→ **EXTRACTED ENTRIES**
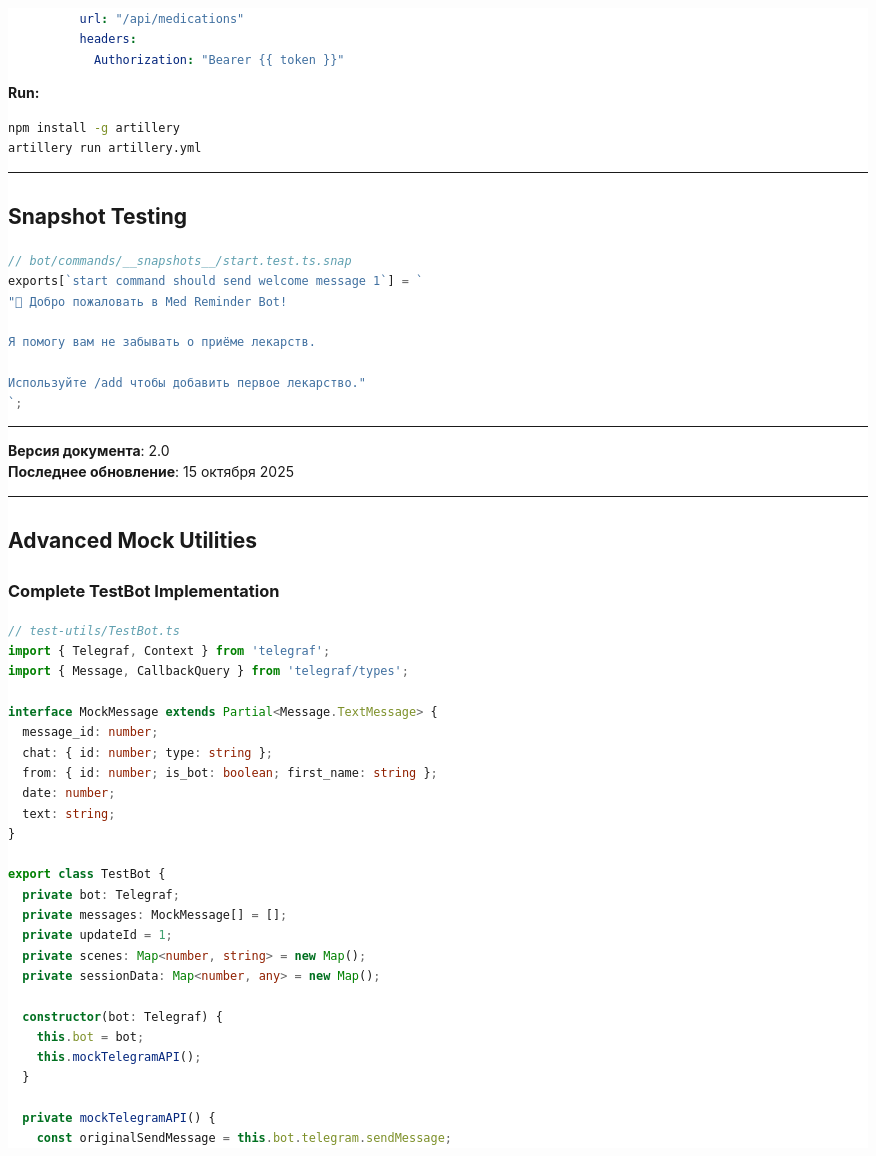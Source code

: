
 ```yaml
          url: "/api/medications"
          headers:
            Authorization: "Bearer {{ token }}"
```

**Run:**
```bash
npm install -g artillery
artillery run artillery.yml
```

---

## Snapshot Testing

```typescript
// bot/commands/__snapshots__/start.test.ts.snap
exports[`start command should send welcome message 1`] = `
"👋 Добро пожаловать в Med Reminder Bot!

Я помогу вам не забывать о приёме лекарств.

Используйте /add чтобы добавить первое лекарство."
`;
```

---

**Версия документа**: 2.0  
**Последнее обновление**: 15 октября 2025


---

## Advanced Mock Utilities

### Complete TestBot Implementation

```typescript
// test-utils/TestBot.ts
import { Telegraf, Context } from 'telegraf';
import { Message, CallbackQuery } from 'telegraf/types';

interface MockMessage extends Partial<Message.TextMessage> {
  message_id: number;
  chat: { id: number; type: string };
  from: { id: number; is_bot: boolean; first_name: string };
  date: number;
  text: string;
}

export class TestBot {
  private bot: Telegraf;
  private messages: MockMessage[] = [];
  private updateId = 1;
  private scenes: Map<number, string> = new Map();
  private sessionData: Map<number, any> = new Map();
  
  constructor(bot: Telegraf) {
    this.bot = bot;
    this.mockTelegramAPI();
  }
  
  private mockTelegramAPI() {
    const originalSendMessage = this.bot.telegram.sendMessage;
```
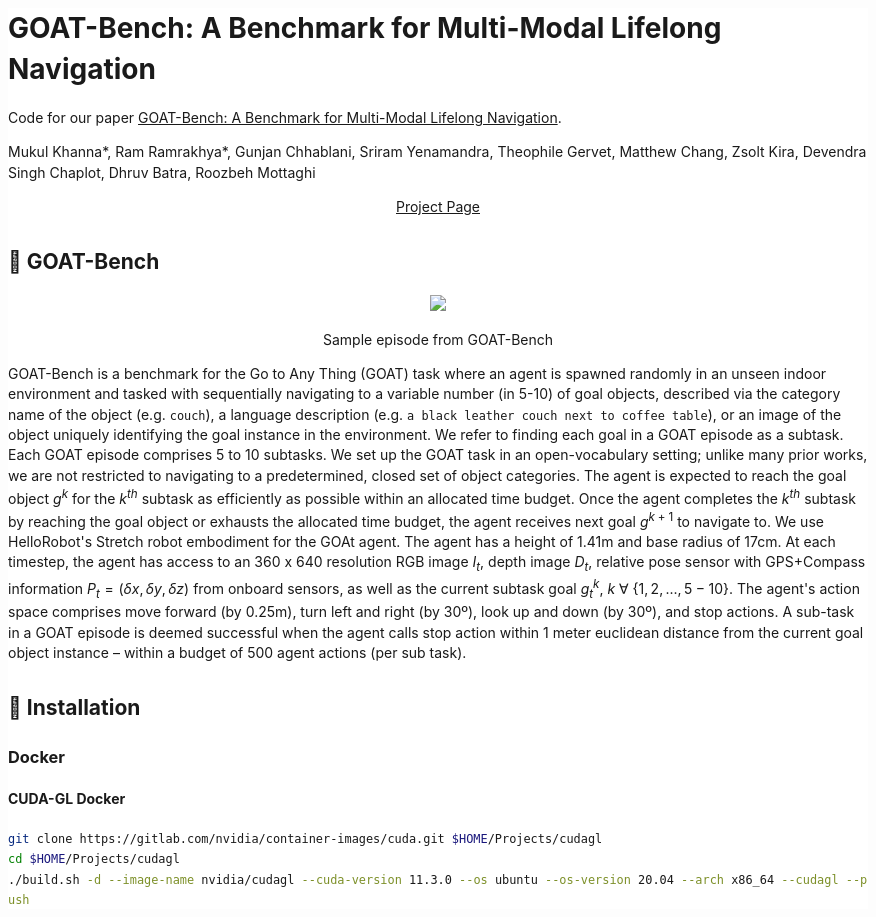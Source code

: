 # GOAT-Bench: A Benchmark for Multi-Modal Lifelong Navigation

Code for our paper [GOAT-Bench: A Benchmark for Multi-Modal Lifelong Navigation](as).

Mukul Khanna*, Ram Ramrakhya*, Gunjan Chhablani, Sriram Yenamandra, Theophile Gervet, Matthew Chang, Zsolt Kira, Devendra Singh Chaplot, Dhruv Batra, Roozbeh Mottaghi

<p align="center">
    <a href="https://mukulkhanna.github.io/goat-bench/">Project Page</a>
</p>

## :robot: GOAT-Bench

<p align="center">
  <img src="imgs/teaser.jpg" width="700">
  <p align="center">Sample episode from GOAT-Bench</p>  
</p>

GOAT-Bench is a benchmark for the Go to Any Thing (GOAT) task where an agent is spawned randomly in an unseen indoor environment and tasked with sequentially navigating to a variable number (in 5-10) of goal objects, described via the category name of the object (e.g. `couch`), a language description (e.g. `a black leather couch next to coffee table`), or an image of the object uniquely identifying the goal instance in the environment. We refer to finding each goal in a GOAT episode as a subtask. Each GOAT episode comprises 5 to 10 subtasks. We set up the GOAT task in an open-vocabulary setting; unlike many prior works, we are not restricted to navigating to a predetermined, closed set of object categories. The agent is expected to reach the goal object $g^k$ for the $k^{th}$ subtask as efficiently as possible within an allocated time budget. Once the agent completes the $k^{th}$ subtask by reaching the goal object or exhausts the allocated time budget, the agent receives next goal $g^{k+1}$ to navigate to. We use HelloRobot's Stretch robot embodiment for the GOAt agent. The agent has a height of 1.41m and base radius of 17cm. At each timestep, the agent has access to an 360 x 640 resolution RGB image $I_t$, depth image $D_t$, relative pose sensor with GPS+Compass information $P_t = (\delta x, \delta y, \delta z)$ from onboard sensors, as well as the current subtask goal $g^{k}_t$, $k$  $\forall$ $\{1, 2,...,5-10\}$. The agent's action space comprises move forward (by 0.25m), turn left and right (by 30º), look up and down (by 30º), and stop actions. A sub-task in a GOAT episode is deemed successful when the agent calls stop action within 1 meter euclidean distance from the current goal object instance – within a budget of 500 agent actions (per sub task).

## :hammer: Installation

### Docker

#### CUDA-GL Docker

```bash
git clone https://gitlab.com/nvidia/container-images/cuda.git $HOME/Projects/cudagl
cd $HOME/Projects/cudagl
./build.sh -d --image-name nvidia/cudagl --cuda-version 11.3.0 --os ubuntu --os-version 20.04 --arch x86_64 --cudagl --push
```
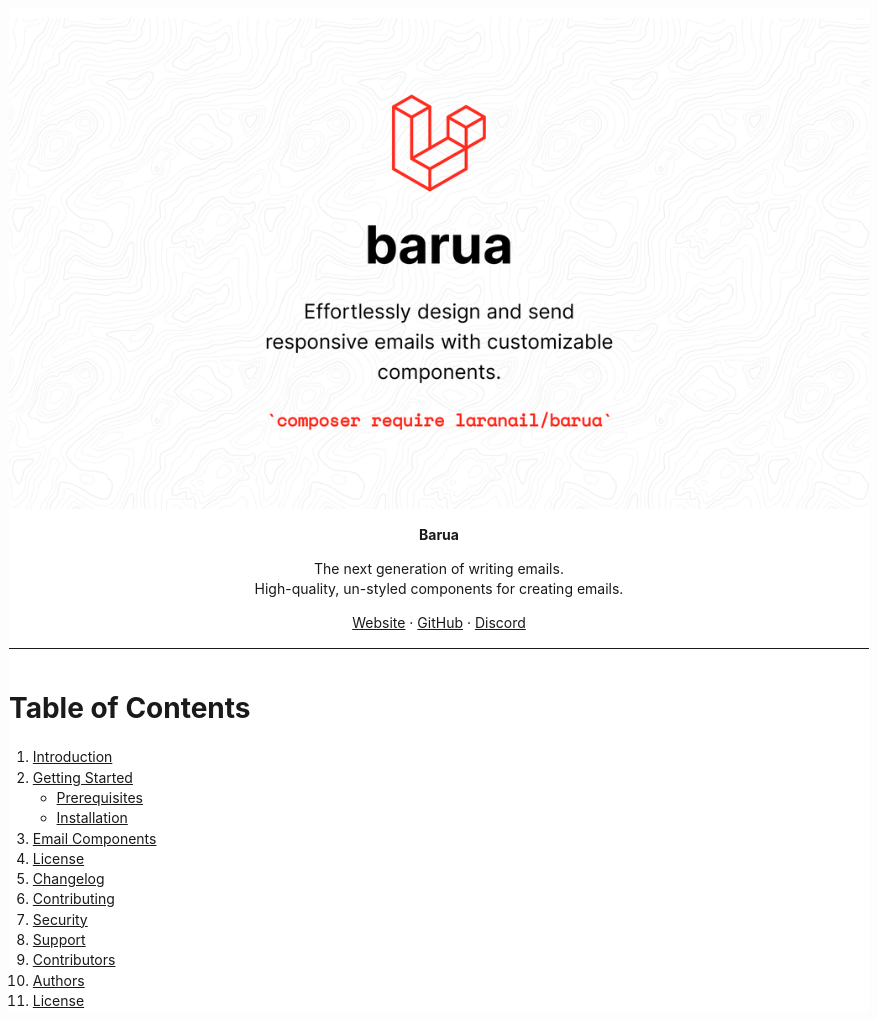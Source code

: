 <div align="center">
   <img src=".github/assets/banner.png" alt="Barua Banner" style="width: 100%; height: auto; border-radius: 8px; margin: 10px auto;">
   <br />
</div>

<div align="center">
   <strong>Barua</strong>
</div>
<div align="center">
<p>
The next generation of writing emails.<br />High-quality, un-styled components for creating emails.
</p>
</div>
<div align="center">
   <a href="https://simtabi.com">Website</a> 
   <span> · </span>
   <a href="https://github.com/laranail/barua">GitHub</a> 
   <span> · </span>
   <a href="https://simtabi.com/discord">Discord</a>
</div>




<hr>

# Table of Contents
1. [Introduction](#introduction)
2. [Getting Started](#getting-started)
   - [Prerequisites](#prerequisites)
   - [Installation](#installation-and-configuration)
3. [Email Components](docs/email-components.md)
6. [License](#license)
7. [Changelog](#changelog)
8. [Contributing](#contributing)
9. [Security](#security)
10. [Support](#support)
11. [Contributors](#contributors)
12. [Authors](#authors)
13. [License](#license)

→ **TRY IT**
Nothing should appear in the reply except the lines from the start of the listing above through the line with "## Advanced Mock Utilities", repeated exactly and free of pictures.

→ **EXERCISE RESPONSE**
Source code

:
 ```yaml
          url: "/api/medications"
          headers:
            Authorization: "Bearer {{ token }}"
```

**Run:**
```bash
npm install -g artillery
artillery run artillery.yml
```

---

## Snapshot Testing

```typescript
// bot/commands/__snapshots__/start.test.ts.snap
exports[`start command should send welcome message 1`] = `
"👋 Добро пожаловать в Med Reminder Bot!

Я помогу вам не забывать о приёме лекарств.

Используйте /add чтобы добавить первое лекарство."
`;
```

---

**Версия документа**: 2.0  
**Последнее обновление**: 15 октября 2025


---

## Advanced Mock Utilities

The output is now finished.